● **Activity**:
Word for word, restate the lines from the start of the data below through the line containing "0x8CA 处调用了签名校验函数，第三四节中通过 Replace".

*** Source data ***

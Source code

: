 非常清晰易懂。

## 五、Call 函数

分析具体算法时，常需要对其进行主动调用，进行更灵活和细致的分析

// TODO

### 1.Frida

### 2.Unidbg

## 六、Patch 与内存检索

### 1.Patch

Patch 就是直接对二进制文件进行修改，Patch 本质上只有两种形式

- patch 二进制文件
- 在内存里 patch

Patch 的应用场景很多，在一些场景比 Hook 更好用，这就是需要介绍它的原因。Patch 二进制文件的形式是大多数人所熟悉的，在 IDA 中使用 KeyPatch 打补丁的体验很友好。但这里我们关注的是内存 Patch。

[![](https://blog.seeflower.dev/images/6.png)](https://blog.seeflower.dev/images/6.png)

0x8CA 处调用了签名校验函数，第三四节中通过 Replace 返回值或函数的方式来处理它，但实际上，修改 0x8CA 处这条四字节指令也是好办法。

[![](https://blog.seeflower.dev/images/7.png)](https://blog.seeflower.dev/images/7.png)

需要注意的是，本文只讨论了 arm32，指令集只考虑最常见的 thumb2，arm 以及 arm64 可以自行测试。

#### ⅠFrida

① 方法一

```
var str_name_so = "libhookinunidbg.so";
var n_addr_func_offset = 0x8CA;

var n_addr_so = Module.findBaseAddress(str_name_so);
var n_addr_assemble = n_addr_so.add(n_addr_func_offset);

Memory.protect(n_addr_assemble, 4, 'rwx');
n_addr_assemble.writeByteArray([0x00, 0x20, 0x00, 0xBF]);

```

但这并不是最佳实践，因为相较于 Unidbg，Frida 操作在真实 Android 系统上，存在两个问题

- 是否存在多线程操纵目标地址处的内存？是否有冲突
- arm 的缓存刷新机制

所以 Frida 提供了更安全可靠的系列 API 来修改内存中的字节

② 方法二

*** End of Source data ***

● **Expected answer**:
Source code

: 非常清晰易懂。

## 五、Call 函数

分析具体算法时，常需要对其进行主动调用，进行更灵活和细致的分析

// TODO

### 1.Frida

### 2.Unidbg

## 六、Patch 与内存检索

### 1.Patch

Patch 就是直接对二进制文件进行修改，Patch 本质上只有两种形式

- patch 二进制文件
- 在内存里 patch

Patch 的应用场景很多，在一些场景比 Hook 更好用，这就是需要介绍它的原因。Patch 二进制文件的形式是大多数人所熟悉的，在 IDA 中使用 KeyPatch 打补丁的体验很友好。但这里我们关注的是内存 Patch。

[![](https://blog.seeflower.dev/images/6.png)](https://blog.seeflower.dev/images/6.png)

0x8CA 处调用了签名校验函数，第三四节中通过 Replace 返回值或函数的方式来处理它，但实际上，修改 0x8CA 处这条四字节指令也是好办法。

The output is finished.